MixACM: Mixup-Based Robustness Transfer via Distillation of Activated Channel Maps

Authors: Awais Muhammad, Fengwei Zhou, Chuanlong Xie, Jiawei Li, Sung-Ho Bae, Zhenguo Li

NeurIPS 2021 | Conference PDF | Archive PDF | Plain Text | LLM Run Details

Reproducibility Variable Result LLM Response
Research Type Experimental Finally, extensive experiments on multiple datasets and different learning scenarios show our method can transfer robustness while also improving generalization on natural images.
Researcher Affiliation Collaboration 1 Huawei Noah s Ark Lab 2 Department of Computer Science, Kyung-Hee University, South Korea
Pseudocode No No explicit pseudocode or algorithm blocks were found in the paper.

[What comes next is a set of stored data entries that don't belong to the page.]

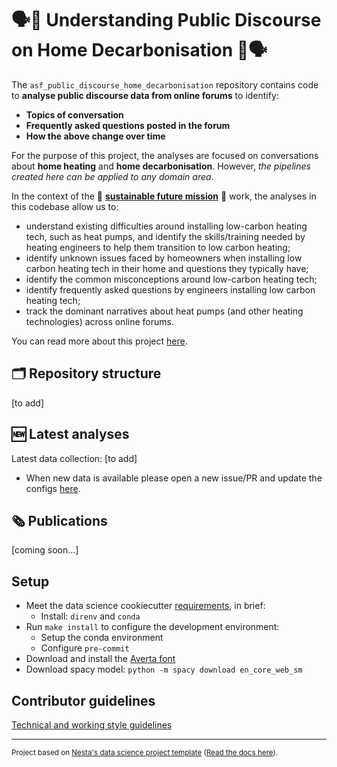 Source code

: # 🗣️🌿 Understanding Public Discourse on Home Decarbonisation 🌿🗣️

The `asf_public_discourse_home_decarbonisation` repository contains code to **analyse public discourse data from online forums** to identify:
- **Topics of conversation**
- **Frequently asked questions posted in the forum**
- **How the above change over time**

For the purpose of this project, the analyses are focused on conversations about **home heating** and **home decarbonisation**. However, *the pipelines created here can be applied to any domain area*.

In the context of the 🌿 **[sustainable future mission](https://www.nesta.org.uk/sustainable-future/)** 🌿 work, the analyses in this codebase allow us to:
- understand existing difficulties around installing low-carbon heating tech, such as heat pumps, and identify the skills/training needed by heating engineers to help them transition to low carbon heating;
- identify unknown issues faced by homeowners when installing low carbon heating tech in their home and questions they typically have;
- identify the common misconceptions around low-carbon heating tech;
- identify frequently asked questions by engineers installing low carbon heating tech;
- track the dominant narratives about heat pumps (and other heating technologies) across online forums.

You can read more about this project [here](https://www.nesta.org.uk/project/understanding-public-discourse-on-home-decarbonisation/).

## 🗂️ Repository structure
[to add]

## 🆕 Latest analyses
Latest data collection: [to add]
- When new data is available please open a new issue/PR and update the configs [here](https://github.com/nestauk/asf_public_discourse_home_decarbonisation/blob/dev/asf_public_discourse_home_decarbonisation/config/base.yaml).

## 🗞 Publications
[coming soon...]

## Setup
- Meet the data science cookiecutter [requirements](http://nestauk.github.io/ds-cookiecutter/quickstart), in brief:
  - Install: `direnv` and `conda`
- Run `make install` to configure the development environment:
  - Setup the conda environment
  - Configure `pre-commit`
- Download and install the [Averta font](https://github.com/deblynprado/neon/blob/master/fonts/averta/Averta-Regular.ttf)
- Download spacy model: `python -m spacy download en_core_web_sm`

## Contributor guidelines

[Technical and working style guidelines](https://github.com/nestauk/ds-cookiecutter/blob/master/GUIDELINES.md)

---

<small><p>Project based on <a target="_blank" href="https://github.com/nestauk/ds-cookiecutter">Nesta's data science project template</a>
(<a href="http://nestauk.github.io/ds-cookiecutter">Read the docs here</a>).
</small>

Open Source Code No The webpage for the project is available at: awaisrauf.github.io/Mix ACM. This is a project webpage, not a direct link to a source code repository.
Open Datasets Yes We have conducted extensive experiments to show the effectiveness of our method using various datasets and under different learning settings. ... on CIFAR-10, CIFAR100, and Image Net datasets.

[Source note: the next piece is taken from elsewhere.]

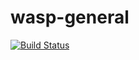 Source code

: # wasp-general

[![Build Status](https://jenkins.home.a1ezzz.ru/buildStatus/icon?job=wasp-general)](https://github.com/a1ezzz/wasp-general)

Dataset Splits No The paper mentions using CIFAR-10, CIFAR-100, and ImageNet datasets but does not explicitly describe the training, validation, and test splits used for these datasets or provide citations for predefined splits beyond using 'test accuracy' for evaluation.
Hardware Specification No The paper does not provide specific hardware details such as GPU models, CPU types, or memory used for running the experiments.
Software Dependencies No The paper mentions 'Py Torch implementation' but does not provide specific version numbers for PyTorch or any other software dependencies.
Experiment Setup Yes For CIFAR experiments, ... We trained them for 200 epochs, using batch size of 128, a learning rate of 0.1, cosine learning rate scheduler [46], momentum optimizer with weight decay of 0.0005. For our loss, we use αacm = 5000. For KD loss, we use temperature value of γ = 10 and αkld = 0.95 and the value for mixup coefficient is αmixup = 1 whereas λ Beta(αmixup, αmixup) following [95]. Image Net models are trained for 120 epochs.